(Plain-text document sources)
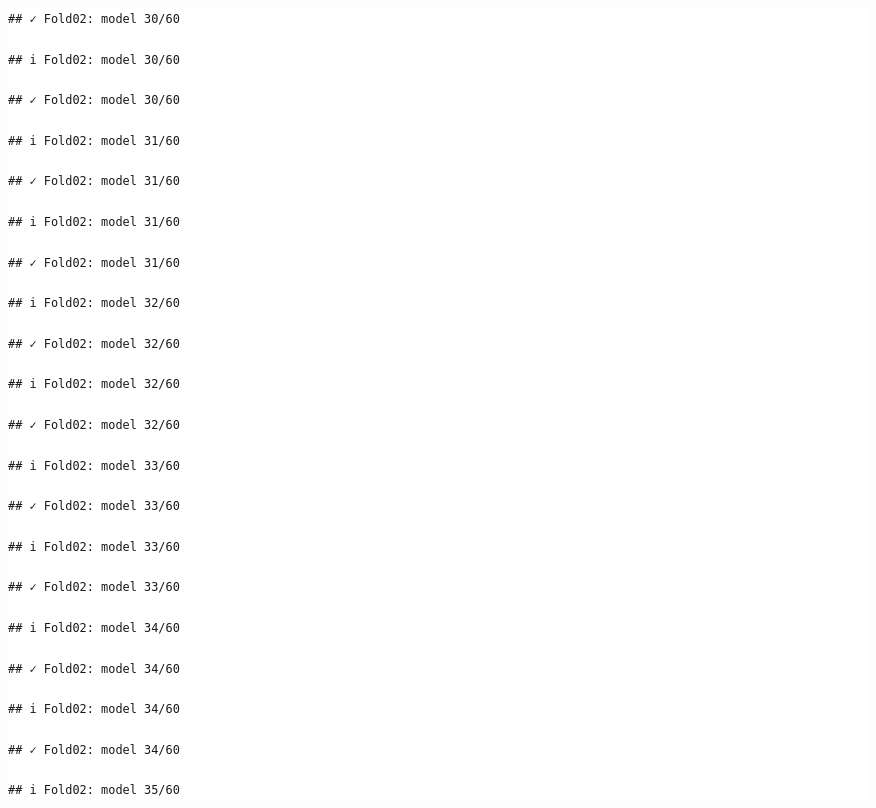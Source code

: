     ## ✓ Fold02: model 30/60

    ## i Fold02: model 30/60

    ## ✓ Fold02: model 30/60

    ## i Fold02: model 31/60

    ## ✓ Fold02: model 31/60

    ## i Fold02: model 31/60

    ## ✓ Fold02: model 31/60

    ## i Fold02: model 32/60

    ## ✓ Fold02: model 32/60

    ## i Fold02: model 32/60

    ## ✓ Fold02: model 32/60

    ## i Fold02: model 33/60

    ## ✓ Fold02: model 33/60

    ## i Fold02: model 33/60

    ## ✓ Fold02: model 33/60

    ## i Fold02: model 34/60

    ## ✓ Fold02: model 34/60

    ## i Fold02: model 34/60

    ## ✓ Fold02: model 34/60

    ## i Fold02: model 35/60
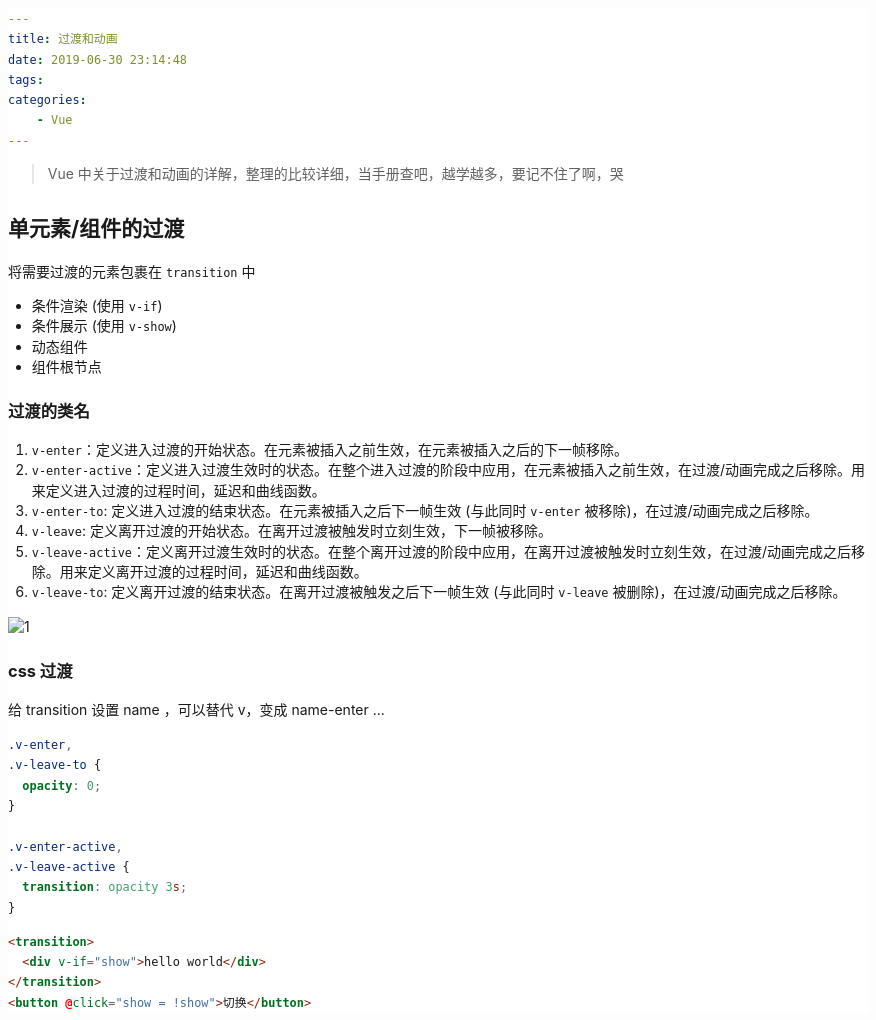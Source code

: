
```yaml
---
title: 过渡和动画
date: 2019-06-30 23:14:48
tags:
categories:
	- Vue
---
```


> Vue 中关于过渡和动画的详解，整理的比较详细，当手册查吧，越学越多，要记不住了啊，哭



## 单元素/组件的过渡

将需要过渡的元素包裹在 `transition` 中

- 条件渲染 (使用 `v-if`)
- 条件展示 (使用 `v-show`)
- 动态组件
- 组件根节点

### 过渡的类名

1. `v-enter`：定义进入过渡的开始状态。在元素被插入之前生效，在元素被插入之后的下一帧移除。
2. `v-enter-active`：定义进入过渡生效时的状态。在整个进入过渡的阶段中应用，在元素被插入之前生效，在过渡/动画完成之后移除。用来定义进入过渡的过程时间，延迟和曲线函数。
3. `v-enter-to`: 定义进入过渡的结束状态。在元素被插入之后下一帧生效 (与此同时 `v-enter` 被移除)，在过渡/动画完成之后移除。
4. `v-leave`: 定义离开过渡的开始状态。在离开过渡被触发时立刻生效，下一帧被移除。
5. `v-leave-active`：定义离开过渡生效时的状态。在整个离开过渡的阶段中应用，在离开过渡被触发时立刻生效，在过渡/动画完成之后移除。用来定义离开过渡的过程时间，延迟和曲线函数。
6. `v-leave-to`: 定义离开过渡的结束状态。在离开过渡被触发之后下一帧生效 (与此同时 `v-leave` 被删除)，在过渡/动画完成之后移除。

![1](https://cn.vuejs.org/images/transition.png)

### css 过渡

给 transition 设置 name ，可以替代 v，变成 name-enter ...

```css
.v-enter,
.v-leave-to {
  opacity: 0;
}

.v-enter-active,
.v-leave-active {
  transition: opacity 3s;
}
```

```html
<transition>
  <div v-if="show">hello world</div>
</transition>
<button @click="show = !show">切换</button>
```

About this task = Filter the data down to the lines that contain the string "enter", and copy them.

Solved problem =
1. `v-enter`：定义进入过渡的开始状态。在元素被插入之前生效，在元素被插入之后的下一帧移除。
2. `v-enter-active`：定义进入过渡生效时的状态。在整个进入过渡的阶段中应用，在元素被插入之前生效，在过渡/动画完成之后移除。用来定义进入过渡的过程时间，延迟和曲线函数。
3. `v-enter-to`: 定义进入过渡的结束状态。在元素被插入之后下一帧生效 (与此同时 `v-enter` 被移除)，在过渡/动画完成之后移除。
给 transition 设置 name ，可以替代 v，变成 name-enter ...
.v-enter,
.v-enter-active,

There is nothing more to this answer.